Leave your Hummer at the door

What do hemp lobbyists, Mr Comfy and an Energy Minister have in common? A three-day eco-fair in Kilkenny, writes Michael Parsons…

What do hemp lobbyists, Mr Comfy and an Energy Minister have in common? A three-day eco-fair in Kilkenny, writes Michael Parsons

"It's not easy being Green", observed one visitor stoically. With large sections of the population apparently spending the long weekend being pampered at energy-guzzling, luxury spas or leaving carbon footprints on the Algarve's fairways, the earnest Greens are grappling with life after "Big Oil" runs out.

The party is holding a three day "Green Energy Fair" at Gowran Park racecourse in Co Kilkenny which kicked off on Saturday and ends today.
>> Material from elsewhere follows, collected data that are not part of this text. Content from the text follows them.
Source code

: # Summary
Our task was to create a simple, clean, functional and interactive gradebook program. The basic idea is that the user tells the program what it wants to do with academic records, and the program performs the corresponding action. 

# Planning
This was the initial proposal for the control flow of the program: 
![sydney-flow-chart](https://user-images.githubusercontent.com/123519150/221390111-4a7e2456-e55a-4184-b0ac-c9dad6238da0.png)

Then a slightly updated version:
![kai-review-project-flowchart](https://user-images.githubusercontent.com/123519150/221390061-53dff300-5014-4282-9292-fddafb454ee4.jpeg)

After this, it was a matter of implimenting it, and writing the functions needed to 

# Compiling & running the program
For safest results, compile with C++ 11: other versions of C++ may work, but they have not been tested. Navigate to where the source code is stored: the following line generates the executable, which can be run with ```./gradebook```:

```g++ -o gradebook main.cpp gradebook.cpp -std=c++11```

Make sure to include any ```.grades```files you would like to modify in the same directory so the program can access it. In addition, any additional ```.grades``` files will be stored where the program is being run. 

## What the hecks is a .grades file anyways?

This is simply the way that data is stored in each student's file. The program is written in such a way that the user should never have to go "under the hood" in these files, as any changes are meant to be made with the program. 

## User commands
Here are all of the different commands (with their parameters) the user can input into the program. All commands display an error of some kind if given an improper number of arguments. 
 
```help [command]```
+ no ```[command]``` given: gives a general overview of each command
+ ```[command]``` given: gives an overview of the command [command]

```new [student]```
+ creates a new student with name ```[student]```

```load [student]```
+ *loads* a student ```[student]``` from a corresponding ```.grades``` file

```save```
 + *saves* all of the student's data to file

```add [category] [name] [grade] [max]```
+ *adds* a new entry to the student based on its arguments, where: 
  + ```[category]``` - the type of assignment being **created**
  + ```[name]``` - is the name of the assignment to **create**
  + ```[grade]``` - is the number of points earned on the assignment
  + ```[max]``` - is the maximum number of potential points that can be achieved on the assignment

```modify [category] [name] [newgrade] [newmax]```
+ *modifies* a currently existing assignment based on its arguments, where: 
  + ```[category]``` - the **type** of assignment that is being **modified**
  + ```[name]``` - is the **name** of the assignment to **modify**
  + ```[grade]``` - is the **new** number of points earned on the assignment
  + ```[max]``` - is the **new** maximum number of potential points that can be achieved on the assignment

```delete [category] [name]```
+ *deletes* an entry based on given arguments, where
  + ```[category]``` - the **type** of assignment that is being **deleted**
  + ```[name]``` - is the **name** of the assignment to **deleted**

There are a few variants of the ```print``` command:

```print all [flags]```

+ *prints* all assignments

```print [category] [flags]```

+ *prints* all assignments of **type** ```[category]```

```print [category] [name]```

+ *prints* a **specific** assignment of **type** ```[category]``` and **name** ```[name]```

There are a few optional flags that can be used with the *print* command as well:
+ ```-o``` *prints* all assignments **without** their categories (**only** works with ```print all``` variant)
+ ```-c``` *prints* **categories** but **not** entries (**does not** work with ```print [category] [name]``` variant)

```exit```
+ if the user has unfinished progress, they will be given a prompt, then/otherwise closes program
Fancy a new wood pellet stove? Curious about the use of hemp as a "widely used European sustainable building material'? Want to "grow crops for biomass"? Or, care to know how to extract "energy from farm slurry"? Then come on down. There's Bank Holiday eco-fun for all the family.

READ MORE

Allen Holman runs ecocar.ie in Gorey, Co Wexford, which adapts cars and trucks to run on plant oil. He says: "alternative energy is not for the faint-hearted - you really have to be dedicated". All the latest gizmos are on display - from the newest range of solar panels to triple-glazed windows. And experts are preaching - mostly to the converted - on subjects like "Micro Turbines - their time has arrived!" and "Oil seed rape as a biofuel crop". Duncan Stewart, patron saint of loft insulators, will host a question and answer session at 2pm this afternoon.

There's not a corporate hospitality tent in sight. How very unlike the racecourse arrangements of Fianna Fáil.

And, no vans selling dodgy, fried fast-food either. Instead, a delicious aroma of decidedly slow, spit-roast hog leads to a stall run by Richenda Talbot who caters at the sort of smart wedding which is most definitely "not by Franc". She was dispensing pork and coleslaw baps for €5. The bar serves fair-trade tea and coffee.

The party's pin-up wunderkind, Eamon Ryan, arrived to open proceedings dressed like a French intellectual on his way to Cafe Les Deux Magots. The Minister for Energy, Communications and Natural Resources stepped out of his Government Toyota Prius hybrid car wearing a needle-cord black jacket, open-neck shirt, cream trousers and very "rive gauche" shoes. Jean-Paul Sartre filches the wardrobe of Nicolas Sarkozy.

He was greeted by the "earth-mother", Mary White, the Greens' deputy leader and local TD looking formidably Nordic in a battleship-grey suit. The pair toured the trade stands, patiently answered questions and charmed everyone. The Minister told a rapt audience that developing alternative energy resources to replace oil and gas is "the greatest political challenge of our time".

They heard evidence of climate change in his very own back garden where "roses are still blooming at the end of October" and how, during the drive down from Dublin, his car's temperature gauge had registered an unseasonal 19 degrees.

During his walkabout, a Bosch salesman for "ground source heat pumps" presented Mr Ryan with Picture a Greener Future - a children's book not unlike those produced by Soviet propagandists. Cartoon characters and BIG WORDS depict the "very thoughtful and considerate" Green family who live in a "happy house" which is full of "special energy saving features which help to make it warm and cosy". You know it's codswallop because they have no problem getting plumbers (Mr Comfy and Mr Snug) who arrive to install "Solar Sam", a chirpy chappie who catches "the sun's rays on his tummy". "Bobby the Boiler", beaming like a genial Bertie, "agrees that Solar Sam's help will be very useful" and says: "co-operation means sharing the load and working together with a friend".

The story ends as "Solar Sam watches over the goings-on in Forest Drive, wondering whether any of the neighbouring houses will soon have any solar friends joining him up on the roof". It's lonely at the top.